Return each line of the entries that mentions the word "configs".
==== EXERCISE DATA
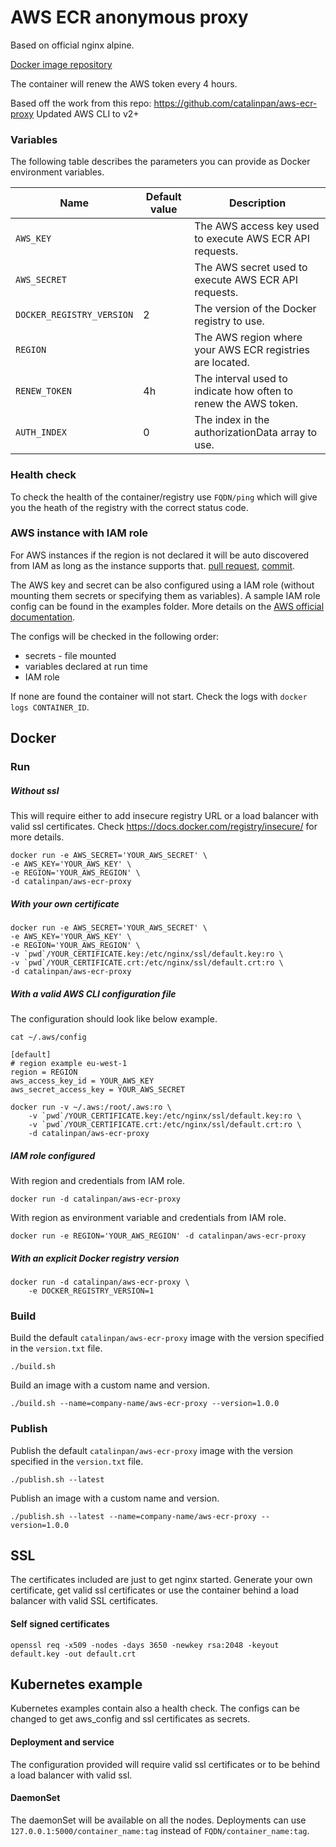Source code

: # AWS ECR anonymous proxy

Based on official nginx alpine.

[Docker image repository](https://hub.docker.com/r/proreact/aws-ecr-proxy/)

The container will renew the AWS token every 4 hours.

Based off the work from this repo: https://github.com/catalinpan/aws-ecr-proxy
Updated AWS CLI to v2+


### Variables

The following table describes the parameters you can provide as Docker environment variables.

| Name                      | Default value | Description                                                     |
|---------------------------|---------------|-----------------------------------------------------------------|
| `AWS_KEY`                 |               | The AWS access key used to execute AWS ECR API requests.        |
| `AWS_SECRET`              |               | The AWS secret used to execute AWS ECR API requests.            |
| `DOCKER_REGISTRY_VERSION` | 2             | The version of the Docker registry to use.                      |
| `REGION`                  |               | The AWS region where your AWS ECR registries are located.       |
| `RENEW_TOKEN`             | 4h            | The interval used to indicate how often to renew the AWS token. |
| `AUTH_INDEX`              | 0             | The index in the authorizationData array to use.                |
### Health check

To check the health of the container/registry use `FQDN/ping` which will give you the heath of the registry with the correct status code.

### AWS instance with IAM role

For AWS instances if the region is not declared it will be auto discovered from IAM as long as the instance supports that. [pull request](https://github.com/catalinpan/aws-ecr-proxy/pull/1/commits/899ef1a80a7fa141f66e500a76f6ed86f8d19f4e), [commit](https://github.com/catalinpan/aws-ecr-proxy/commit/d8a709bf043cfd14b88defae738833e93c946f4b).

The AWS key and secret can be also configured using a IAM role (without mounting them secrets or specifying them as variables). A sample IAM role config can be found in the examples folder. More details on the [AWS official documentation](http://docs.aws.amazon.com/IAM/latest/UserGuide/id_roles.html).

The configs will be checked in the following order:

- secrets - file mounted
- variables declared at run time
- IAM role

If none are found the container will not start. Check the logs with `docker logs CONTAINER_ID`.

## Docker

### Run
##### Without ssl
This will require either to add insecure registry URL or a load balancer with valid ssl certificates.
Check https://docs.docker.com/registry/insecure/ for more details.
```
docker run -e AWS_SECRET='YOUR_AWS_SECRET' \
-e AWS_KEY='YOUR_AWS_KEY' \
-e REGION='YOUR_AWS_REGION' \
-d catalinpan/aws-ecr-proxy
```
##### With your own certificate
```
docker run -e AWS_SECRET='YOUR_AWS_SECRET' \
-e AWS_KEY='YOUR_AWS_KEY' \
-e REGION='YOUR_AWS_REGION' \
-v `pwd`/YOUR_CERTIFICATE.key:/etc/nginx/ssl/default.key:ro \
-v `pwd`/YOUR_CERTIFICATE.crt:/etc/nginx/ssl/default.crt:ro \
-d catalinpan/aws-ecr-proxy
```
##### With a valid AWS CLI configuration file
The configuration should look like below example.
```
cat ~/.aws/config
```
```
[default]
# region example eu-west-1
region = REGION
aws_access_key_id = YOUR_AWS_KEY
aws_secret_access_key = YOUR_AWS_SECRET
```
```
docker run -v ~/.aws:/root/.aws:ro \
    -v `pwd`/YOUR_CERTIFICATE.key:/etc/nginx/ssl/default.key:ro \
    -v `pwd`/YOUR_CERTIFICATE.crt:/etc/nginx/ssl/default.crt:ro \
    -d catalinpan/aws-ecr-proxy
```
##### IAM role configured
With region and credentials from IAM role.
```
docker run -d catalinpan/aws-ecr-proxy
```
With region as environment variable and credentials from IAM role.
```
docker run -e REGION='YOUR_AWS_REGION' -d catalinpan/aws-ecr-proxy
```

##### With an explicit Docker registry version
```
docker run -d catalinpan/aws-ecr-proxy \
    -e DOCKER_REGISTRY_VERSION=1
```

### Build
Build the default `catalinpan/aws-ecr-proxy` image with the version specified in the `version.txt` file.
```
./build.sh
```
Build an image with a custom name and version.
```
./build.sh --name=company-name/aws-ecr-proxy --version=1.0.0
```

### Publish
Publish the default `catalinpan/aws-ecr-proxy` image with the version specified in the `version.txt` file.
```
./publish.sh --latest
```
Publish an image with a custom name and version.
```
./publish.sh --latest --name=company-name/aws-ecr-proxy --version=1.0.0
```


## SSL
The certificates included are just to get nginx started. Generate your own certificate, get valid ssl certificates or use the container behind a load balancer with valid SSL certificates.

#### Self signed certificates
```
openssl req -x509 -nodes -days 3650 -newkey rsa:2048 -keyout default.key -out default.crt
```

## Kubernetes example

Kubernetes examples contain also a health check.
The configs can be changed to get aws_config and ssl certificates as secrets.

#### Deployment and service
The configuration provided will require valid ssl certificates or to be behind a load balancer with valid ssl.

#### DaemonSet
The daemonSet will be available on all the nodes. Deployments can use `127.0.0.1:5000/container_name:tag` instead of `FQDN/container_name:tag`.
========
> **RESPONSE AREA**
The configs will be checked in the following order:
The configs can be changed to get aws_config and ssl certificates as secrets.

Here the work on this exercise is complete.